Солнце прощупывало крепкие суставы веток.
И так плясали, так счастливо бились-плескались под серыми гроздьями девичьи косынки, что никогда уже отец не смог об этом написать.
Зимним вечером
Отношения с жизнью обострились, как нос у покойного.
Вчера пришел мастер и снял унитаз с насиженного места.
Или муж целится в меня указательным пальцем. Большим пальцем взводит курок, как в театре теней, рука становится волчьей пастью на стене, пальцы поджимаются, как ноги, когда под ними должны помыть пол, потом выбирают револьвер, и раздается выстрел.
– Ты на это не смотри, – говорит мне моя подруга, ты смотри на то, что он тебя все-таки любит.
Скоро буду смотреть на его любовь одним глазом.
Моя бабка была глухонемая и ходила сгорбившись. Шел солдат лесом, встретил старую ведьму, она сделала его богатым, а он взял да и ударил ее топором и зашагал дальше. С тех пор она и ходила с топором в горбу. Шла-шла от «Огнива» до «Преступления и наказания», до Алены Ивановны, моя бабка. Я, например, вышла из топора, как суп.
Если где-нибудь начинается война, я сразу туда еду. Перестрелка – все-таки диалог, это вопрос-ответ, это люди все ж таки слышат друг друга!

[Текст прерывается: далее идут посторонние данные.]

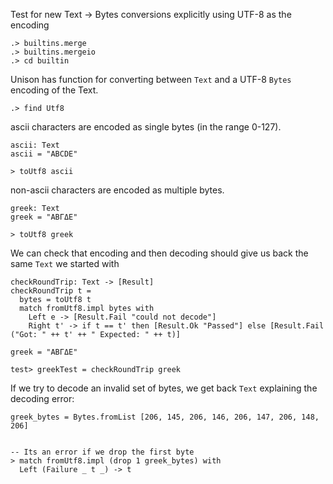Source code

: Test for new Text -> Bytes conversions explicitly using UTF-8 as the encoding

```ucm:hide
.> builtins.merge
.> builtins.mergeio
.> cd builtin
```

Unison has function for converting between `Text` and a UTF-8 `Bytes` encoding of the Text.

```ucm
.> find Utf8
```

ascii characters are encoded as single bytes (in the range 0-127).

```unison
ascii: Text
ascii = "ABCDE"

> toUtf8 ascii

```

non-ascii characters are encoded as multiple bytes.

```unison
greek: Text
greek = "ΑΒΓΔΕ"

> toUtf8 greek
```

We can check that encoding and then decoding should give us back the same `Text` we started with 

```unison
checkRoundTrip: Text -> [Result]
checkRoundTrip t = 
  bytes = toUtf8 t
  match fromUtf8.impl bytes with 
    Left e -> [Result.Fail "could not decode"]
    Right t' -> if t == t' then [Result.Ok "Passed"] else [Result.Fail ("Got: " ++ t' ++ " Expected: " ++ t)]

greek = "ΑΒΓΔΕ"

test> greekTest = checkRoundTrip greek
```

If we try to decode an invalid set of bytes, we get back `Text` explaining the decoding error:

```unison
greek_bytes = Bytes.fromList [206, 145, 206, 146, 206, 147, 206, 148, 206]


-- Its an error if we drop the first byte
> match fromUtf8.impl (drop 1 greek_bytes) with
  Left (Failure _ t _) -> t

```
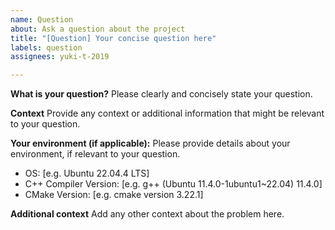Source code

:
 ```yaml
---
name: Question
about: Ask a question about the project
title: "[Question] Your concise question here"
labels: question
assignees: yuki-t-2019

---
```


**What is your question?**
Please clearly and concisely state your question.

**Context**
Provide any context or additional information that might be relevant to your question.

**Your environment (if applicable):**
Please provide details about your environment, if relevant to your question.
 - OS: [e.g. Ubuntu 22.04.4 LTS]
 - C++ Compiler Version: [e.g. g++ (Ubuntu 11.4.0-1ubuntu1~22.04) 11.4.0]
 - CMake Version: [e.g. cmake version 3.22.1]

**Additional context**
Add any other context about the problem here.
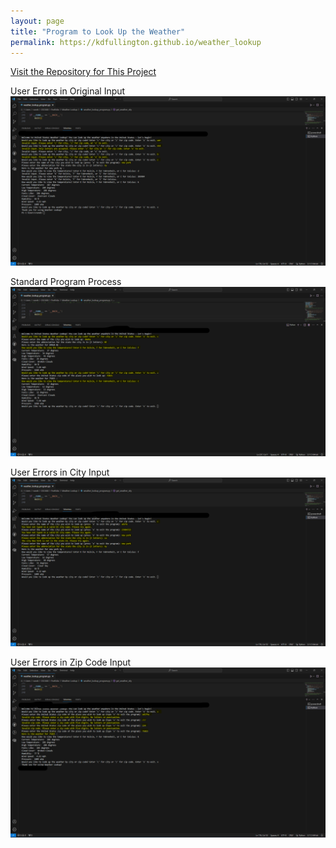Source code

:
 ```yaml
---
layout: page
title: "Program to Look Up the Weather"
permalink: https://kdfullington.github.io/weather_lookup
---
```


[Visit the Repository for This Project](https://github.com/kdfullington/kdfullington-portfolio/tree/main/Weather-Lookup)

User Errors in Original Input
![User Original Input Errors](/assets/images/input_user_errors.png)

Standard Program Process
![Basic Program Example](/assets/images/basic_test.png)

User Errors in City Input
![User Input City Errors](/assets/images/city_user_errors.png)

User Errors in Zip Code Input
![User Input Zip Code Errors](/assets/images/zip_user_errors.png)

Мои родители очень боялись, что я вырасту эгоисткой. И ради меня усыновили еще пятерых детей. И эти пятеро, в конце концов, заставили меня проглотить осколки бутылки из-под подсолнечного масла, и осколки, когда я глотала, пахли жирной подсолнечной взвесью с водой. Мои братья и сестры толпились у крана, брызгались, и жирные капли облепляли стены, и они вымыли бутылку кое-как, для будущего следствия, во время которого они могли бы сказать:
– А мы бутылку вымыли!
Когда моя бабка умирала, то страшно кричала. Немые кричат еще громче, чем живые. И топор торчал у нее из спины. И тогда моя старшая сестра, врач, пожалела ее и заткнула ей рот кляпом из стерильной белоснежной марли, слепящей глаза. И мы все радовались, что бабушка умирала тихо и спокойно, просто угасала.
Мои родители слишком поздно поняли, что если человеку суждено вырасти эгоистом, то никакие братья и сестры ему не помогут.
– Кому суждено быть повешенным, тот не утонет, – сказал мне папа, – ты можешь сама выбрать: повесить тебя или закопать во дворе!
Мама заплакала:
– Нельзя так баловать детей! У ребенка не должно быть выбора, тогда он вырастает настоящим человеком!
Но я была у папы любимицей, и потому меня все-таки засыпали землей, и я лежала там тихо-тихо, пока не пришли гости. Тогда меня позвали в дом и накормили, и все радовались нашей счастливой семье. А я боялась только одного: что через меня пустит корни яблонька, и я не сумею их перерезать, не смогу оборвать ее жизнь.
Яблонька! Ты пустила свои корни через меня! Ты выросла, но яблоки твои червивились, как червивилась я. Каждое яблоко становилось лицом, в котором был виден ущерб рта. Лицо падало на землю, зачерпывая крик. Брюхатый холм разрешался мертвым камнем, в котором кручинилась завязь. Бельевые веревки перерезали деревьям горло, и деревья отхаркивали кроны, как кровь. Сад прорастал жестью и толью и ветшал на глазах, зарываясь в сугробы. Весной огрызки воды срисует прохлада.
– Яблонька, не плачь! Я нарву тебе яблок на память в раю!
Шуба
Вчера мою пол в коридоре, подоткнув подол и окуная вспотевшие пряди в ведро с грязной водой.
За моей спиной открывается дверь и входит племянник с намасленными кудрями.
Из-за него появляется маленький мальчик с белой круглой коробкой, в которой хранится торт.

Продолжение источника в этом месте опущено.